[RECORDS PROVIDED]

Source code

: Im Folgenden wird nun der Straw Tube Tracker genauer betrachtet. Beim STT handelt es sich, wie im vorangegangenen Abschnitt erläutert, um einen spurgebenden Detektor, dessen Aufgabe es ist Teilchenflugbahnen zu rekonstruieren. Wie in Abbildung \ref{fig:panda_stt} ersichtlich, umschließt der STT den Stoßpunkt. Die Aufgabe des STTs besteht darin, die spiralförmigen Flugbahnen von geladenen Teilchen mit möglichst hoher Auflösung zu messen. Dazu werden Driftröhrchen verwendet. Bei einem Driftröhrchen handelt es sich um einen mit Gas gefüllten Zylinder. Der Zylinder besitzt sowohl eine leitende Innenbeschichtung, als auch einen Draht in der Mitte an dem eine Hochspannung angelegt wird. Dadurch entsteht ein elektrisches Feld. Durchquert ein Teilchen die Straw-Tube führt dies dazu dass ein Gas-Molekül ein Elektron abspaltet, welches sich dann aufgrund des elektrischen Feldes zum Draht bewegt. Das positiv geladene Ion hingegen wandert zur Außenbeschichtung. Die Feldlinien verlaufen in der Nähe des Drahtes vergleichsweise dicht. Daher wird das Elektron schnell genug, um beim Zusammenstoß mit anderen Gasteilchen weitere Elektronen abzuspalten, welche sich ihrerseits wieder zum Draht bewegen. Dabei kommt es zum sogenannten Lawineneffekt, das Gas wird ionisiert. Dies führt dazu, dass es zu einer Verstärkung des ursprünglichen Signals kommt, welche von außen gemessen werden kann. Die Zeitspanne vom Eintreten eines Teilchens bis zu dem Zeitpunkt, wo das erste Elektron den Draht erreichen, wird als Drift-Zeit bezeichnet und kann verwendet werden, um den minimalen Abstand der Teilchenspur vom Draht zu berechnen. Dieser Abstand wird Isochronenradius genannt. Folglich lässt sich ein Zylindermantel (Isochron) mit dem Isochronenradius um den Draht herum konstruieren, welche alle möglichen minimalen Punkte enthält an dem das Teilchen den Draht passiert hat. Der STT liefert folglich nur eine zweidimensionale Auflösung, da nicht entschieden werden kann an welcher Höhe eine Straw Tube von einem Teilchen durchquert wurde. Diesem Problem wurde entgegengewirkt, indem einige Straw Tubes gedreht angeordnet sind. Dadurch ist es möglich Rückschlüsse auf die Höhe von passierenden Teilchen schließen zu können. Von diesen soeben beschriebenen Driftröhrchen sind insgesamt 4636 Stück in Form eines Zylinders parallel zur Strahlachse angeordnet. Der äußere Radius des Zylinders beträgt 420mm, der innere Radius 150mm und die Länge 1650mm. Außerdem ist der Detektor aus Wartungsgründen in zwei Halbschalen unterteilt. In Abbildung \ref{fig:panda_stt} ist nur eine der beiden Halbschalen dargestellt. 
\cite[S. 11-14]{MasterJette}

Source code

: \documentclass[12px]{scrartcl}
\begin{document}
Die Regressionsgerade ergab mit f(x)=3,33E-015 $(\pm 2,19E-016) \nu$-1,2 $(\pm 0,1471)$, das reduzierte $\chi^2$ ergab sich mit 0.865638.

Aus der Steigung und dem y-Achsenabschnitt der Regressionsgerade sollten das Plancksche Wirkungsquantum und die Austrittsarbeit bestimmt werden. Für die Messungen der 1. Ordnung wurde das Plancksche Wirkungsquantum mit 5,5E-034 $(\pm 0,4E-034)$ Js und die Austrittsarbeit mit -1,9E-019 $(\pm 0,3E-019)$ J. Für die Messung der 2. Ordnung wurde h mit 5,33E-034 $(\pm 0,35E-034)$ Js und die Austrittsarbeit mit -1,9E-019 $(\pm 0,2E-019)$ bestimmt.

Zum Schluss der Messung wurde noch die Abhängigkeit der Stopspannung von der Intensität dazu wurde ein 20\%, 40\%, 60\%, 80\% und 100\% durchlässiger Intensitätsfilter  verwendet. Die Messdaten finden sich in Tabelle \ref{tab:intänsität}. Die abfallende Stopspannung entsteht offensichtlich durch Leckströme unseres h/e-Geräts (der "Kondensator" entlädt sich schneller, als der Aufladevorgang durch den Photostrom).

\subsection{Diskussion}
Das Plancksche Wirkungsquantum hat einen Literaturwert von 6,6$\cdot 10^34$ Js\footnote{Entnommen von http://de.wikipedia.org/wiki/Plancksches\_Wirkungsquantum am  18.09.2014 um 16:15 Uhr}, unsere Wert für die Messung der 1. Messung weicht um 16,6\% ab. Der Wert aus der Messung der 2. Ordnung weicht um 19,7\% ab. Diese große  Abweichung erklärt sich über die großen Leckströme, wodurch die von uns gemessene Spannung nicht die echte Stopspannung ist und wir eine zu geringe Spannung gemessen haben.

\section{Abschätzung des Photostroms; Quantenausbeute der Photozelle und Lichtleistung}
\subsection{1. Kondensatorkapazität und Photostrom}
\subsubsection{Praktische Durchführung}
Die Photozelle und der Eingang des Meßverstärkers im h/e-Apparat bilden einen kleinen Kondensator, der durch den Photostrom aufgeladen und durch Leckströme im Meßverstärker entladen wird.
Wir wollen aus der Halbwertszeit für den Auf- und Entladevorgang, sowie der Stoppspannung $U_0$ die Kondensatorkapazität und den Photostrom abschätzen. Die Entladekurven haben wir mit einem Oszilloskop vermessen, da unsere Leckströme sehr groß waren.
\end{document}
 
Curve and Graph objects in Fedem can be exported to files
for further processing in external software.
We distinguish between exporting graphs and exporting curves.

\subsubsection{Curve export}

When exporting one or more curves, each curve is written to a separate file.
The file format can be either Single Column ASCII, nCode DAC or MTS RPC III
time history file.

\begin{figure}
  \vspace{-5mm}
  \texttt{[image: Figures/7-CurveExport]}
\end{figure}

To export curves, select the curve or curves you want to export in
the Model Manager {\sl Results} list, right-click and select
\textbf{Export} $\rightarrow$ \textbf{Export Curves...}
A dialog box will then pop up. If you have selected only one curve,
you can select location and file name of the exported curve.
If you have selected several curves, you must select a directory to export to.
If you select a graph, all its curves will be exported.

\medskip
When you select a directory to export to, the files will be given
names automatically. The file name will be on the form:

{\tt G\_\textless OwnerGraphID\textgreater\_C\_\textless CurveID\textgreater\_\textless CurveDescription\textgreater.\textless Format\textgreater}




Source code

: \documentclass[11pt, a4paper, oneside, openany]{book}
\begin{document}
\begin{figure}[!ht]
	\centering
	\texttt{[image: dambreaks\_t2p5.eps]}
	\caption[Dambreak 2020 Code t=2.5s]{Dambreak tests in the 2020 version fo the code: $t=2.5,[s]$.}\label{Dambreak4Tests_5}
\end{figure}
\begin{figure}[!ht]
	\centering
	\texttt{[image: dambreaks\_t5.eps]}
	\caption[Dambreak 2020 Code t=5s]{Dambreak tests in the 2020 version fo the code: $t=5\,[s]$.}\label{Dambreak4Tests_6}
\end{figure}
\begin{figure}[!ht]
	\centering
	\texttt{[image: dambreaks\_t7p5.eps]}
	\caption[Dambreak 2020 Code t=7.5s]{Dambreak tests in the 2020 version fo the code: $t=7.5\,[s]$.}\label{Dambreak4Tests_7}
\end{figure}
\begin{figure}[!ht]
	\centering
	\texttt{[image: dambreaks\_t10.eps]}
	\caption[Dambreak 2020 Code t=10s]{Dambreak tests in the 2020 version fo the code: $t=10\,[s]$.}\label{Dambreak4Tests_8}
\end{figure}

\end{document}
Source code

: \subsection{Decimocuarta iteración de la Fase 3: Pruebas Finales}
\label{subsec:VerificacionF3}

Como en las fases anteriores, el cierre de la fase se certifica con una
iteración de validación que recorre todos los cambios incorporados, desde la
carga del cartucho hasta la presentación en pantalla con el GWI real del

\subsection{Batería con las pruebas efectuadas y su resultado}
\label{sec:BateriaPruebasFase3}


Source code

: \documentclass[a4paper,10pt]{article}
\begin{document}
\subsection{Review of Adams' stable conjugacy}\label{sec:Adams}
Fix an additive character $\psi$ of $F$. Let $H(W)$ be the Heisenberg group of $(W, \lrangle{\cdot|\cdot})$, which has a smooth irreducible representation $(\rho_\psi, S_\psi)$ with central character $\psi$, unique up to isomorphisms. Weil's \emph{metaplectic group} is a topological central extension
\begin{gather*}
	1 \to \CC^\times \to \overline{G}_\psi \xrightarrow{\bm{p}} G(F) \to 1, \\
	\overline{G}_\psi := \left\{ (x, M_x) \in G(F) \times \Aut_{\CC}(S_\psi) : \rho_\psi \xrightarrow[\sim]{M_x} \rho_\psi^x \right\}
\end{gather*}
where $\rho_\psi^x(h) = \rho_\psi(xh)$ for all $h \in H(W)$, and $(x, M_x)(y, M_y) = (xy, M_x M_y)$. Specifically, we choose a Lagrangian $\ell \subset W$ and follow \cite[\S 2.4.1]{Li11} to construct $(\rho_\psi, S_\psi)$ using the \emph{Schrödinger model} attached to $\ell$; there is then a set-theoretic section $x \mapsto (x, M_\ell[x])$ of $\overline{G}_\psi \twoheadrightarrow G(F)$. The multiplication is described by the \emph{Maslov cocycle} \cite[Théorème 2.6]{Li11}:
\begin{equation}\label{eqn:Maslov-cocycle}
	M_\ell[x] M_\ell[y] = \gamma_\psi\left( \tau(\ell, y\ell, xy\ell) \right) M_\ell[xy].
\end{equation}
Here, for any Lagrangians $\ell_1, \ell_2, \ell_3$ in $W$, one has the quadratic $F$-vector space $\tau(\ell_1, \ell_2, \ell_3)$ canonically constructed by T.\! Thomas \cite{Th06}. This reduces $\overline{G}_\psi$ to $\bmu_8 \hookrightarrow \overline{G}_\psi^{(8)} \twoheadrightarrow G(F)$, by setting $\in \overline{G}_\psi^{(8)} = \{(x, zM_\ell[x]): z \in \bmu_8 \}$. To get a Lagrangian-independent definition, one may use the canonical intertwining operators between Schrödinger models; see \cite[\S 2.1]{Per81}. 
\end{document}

[/RECORDS PROVIDED]

* **WORK TASK**:
Find the lines above that contain the word "label" and copy each one.

* **ANSWER FOR THIS EXERCISE**:
	\caption[Dambreak 2020 Code t=2.5s]{Dambreak tests in the 2020 version fo the code: $t=2.5,[s]$.}\label{Dambreak4Tests_5}
	\caption[Dambreak 2020 Code t=5s]{Dambreak tests in the 2020 version fo the code: $t=5\,[s]$.}\label{Dambreak4Tests_6}
	\caption[Dambreak 2020 Code t=7.5s]{Dambreak tests in the 2020 version fo the code: $t=7.5\,[s]$.}\label{Dambreak4Tests_7}
	\caption[Dambreak 2020 Code t=10s]{Dambreak tests in the 2020 version fo the code: $t=10\,[s]$.}\label{Dambreak4Tests_8}
\label{subsec:VerificacionF3}
\label{sec:BateriaPruebasFase3}
\subsection{Review of Adams' stable conjugacy}\label{sec:Adams}
\begin{equation}\label{eqn:Maslov-cocycle}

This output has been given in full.